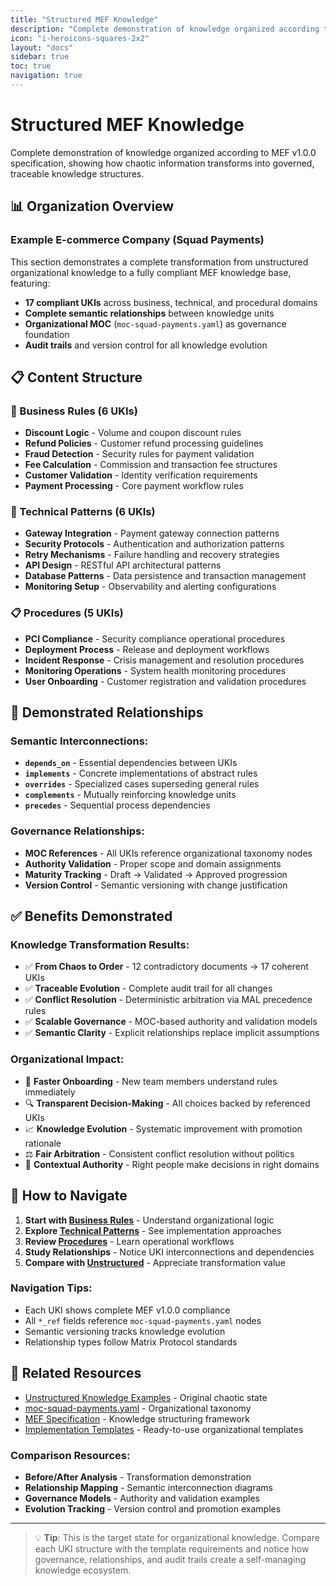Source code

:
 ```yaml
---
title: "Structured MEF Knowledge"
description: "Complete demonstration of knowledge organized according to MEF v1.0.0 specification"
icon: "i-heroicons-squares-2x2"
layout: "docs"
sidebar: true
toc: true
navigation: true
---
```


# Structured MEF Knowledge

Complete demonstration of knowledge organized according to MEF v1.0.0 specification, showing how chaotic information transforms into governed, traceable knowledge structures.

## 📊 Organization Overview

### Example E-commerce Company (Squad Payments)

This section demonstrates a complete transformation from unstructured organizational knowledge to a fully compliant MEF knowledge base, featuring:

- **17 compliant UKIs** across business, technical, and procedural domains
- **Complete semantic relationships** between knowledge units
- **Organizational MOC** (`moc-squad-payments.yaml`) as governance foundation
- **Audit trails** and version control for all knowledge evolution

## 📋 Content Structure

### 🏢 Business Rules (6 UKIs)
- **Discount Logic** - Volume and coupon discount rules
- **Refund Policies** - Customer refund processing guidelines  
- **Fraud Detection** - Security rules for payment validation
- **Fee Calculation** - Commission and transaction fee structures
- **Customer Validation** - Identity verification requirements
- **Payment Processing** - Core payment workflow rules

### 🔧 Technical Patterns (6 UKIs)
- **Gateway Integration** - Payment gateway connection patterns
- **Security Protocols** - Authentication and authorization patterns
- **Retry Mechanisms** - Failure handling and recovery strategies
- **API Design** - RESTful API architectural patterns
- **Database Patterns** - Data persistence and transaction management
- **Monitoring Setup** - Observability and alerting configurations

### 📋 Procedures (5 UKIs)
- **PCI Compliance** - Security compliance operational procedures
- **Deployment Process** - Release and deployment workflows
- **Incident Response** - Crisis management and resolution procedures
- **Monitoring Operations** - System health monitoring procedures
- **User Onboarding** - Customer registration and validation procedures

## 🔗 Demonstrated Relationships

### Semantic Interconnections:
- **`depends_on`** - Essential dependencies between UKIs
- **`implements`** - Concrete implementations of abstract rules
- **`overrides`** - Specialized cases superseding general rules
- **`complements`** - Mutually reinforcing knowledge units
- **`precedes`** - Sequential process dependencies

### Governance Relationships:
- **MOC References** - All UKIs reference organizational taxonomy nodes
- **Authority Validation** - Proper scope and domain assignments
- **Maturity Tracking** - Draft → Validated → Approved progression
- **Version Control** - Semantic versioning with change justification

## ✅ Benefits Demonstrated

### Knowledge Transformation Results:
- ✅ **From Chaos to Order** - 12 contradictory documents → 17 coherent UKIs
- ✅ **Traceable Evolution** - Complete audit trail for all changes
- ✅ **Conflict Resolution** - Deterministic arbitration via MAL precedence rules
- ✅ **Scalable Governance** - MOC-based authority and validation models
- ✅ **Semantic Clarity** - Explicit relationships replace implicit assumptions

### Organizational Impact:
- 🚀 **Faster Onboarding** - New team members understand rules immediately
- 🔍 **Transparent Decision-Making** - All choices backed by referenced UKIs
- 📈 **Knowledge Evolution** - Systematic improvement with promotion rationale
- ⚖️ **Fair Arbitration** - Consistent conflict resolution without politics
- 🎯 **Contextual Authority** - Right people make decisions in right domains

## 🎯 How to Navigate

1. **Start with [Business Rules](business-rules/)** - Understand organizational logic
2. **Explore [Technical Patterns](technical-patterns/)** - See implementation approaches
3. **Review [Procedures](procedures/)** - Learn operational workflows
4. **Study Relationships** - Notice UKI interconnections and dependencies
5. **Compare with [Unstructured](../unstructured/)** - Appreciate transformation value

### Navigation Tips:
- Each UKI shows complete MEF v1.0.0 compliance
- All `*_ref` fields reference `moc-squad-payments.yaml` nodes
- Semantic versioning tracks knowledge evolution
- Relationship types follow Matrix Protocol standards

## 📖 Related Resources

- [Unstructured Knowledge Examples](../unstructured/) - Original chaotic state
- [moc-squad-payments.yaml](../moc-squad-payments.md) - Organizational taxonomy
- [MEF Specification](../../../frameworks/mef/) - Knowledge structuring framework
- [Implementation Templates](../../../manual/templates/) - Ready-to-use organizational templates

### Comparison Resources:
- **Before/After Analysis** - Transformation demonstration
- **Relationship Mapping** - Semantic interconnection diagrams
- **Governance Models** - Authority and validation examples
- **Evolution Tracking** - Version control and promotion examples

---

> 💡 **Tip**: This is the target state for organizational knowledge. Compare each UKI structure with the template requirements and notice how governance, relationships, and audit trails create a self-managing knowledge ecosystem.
· · ·
[WHAT IS REQUIRED]
Of the entries above, transcribe exactly those lines that fall between the line containing "- **API Design**" and the line containing "reinforcing knowledge units", together with those two lines.

[EXERCISE OUTPUT]
- **API Design** - RESTful API architectural patterns
- **Database Patterns** - Data persistence and transaction management
- **Monitoring Setup** - Observability and alerting configurations

### 📋 Procedures (5 UKIs)
- **PCI Compliance** - Security compliance operational procedures
- **Deployment Process** - Release and deployment workflows
- **Incident Response** - Crisis management and resolution procedures
- **Monitoring Operations** - System health monitoring procedures
- **User Onboarding** - Customer registration and validation procedures

## 🔗 Demonstrated Relationships

### Semantic Interconnections:
- **`depends_on`** - Essential dependencies between UKIs
- **`implements`** - Concrete implementations of abstract rules
- **`overrides`** - Specialized cases superseding general rules
- **`complements`** - Mutually reinforcing knowledge units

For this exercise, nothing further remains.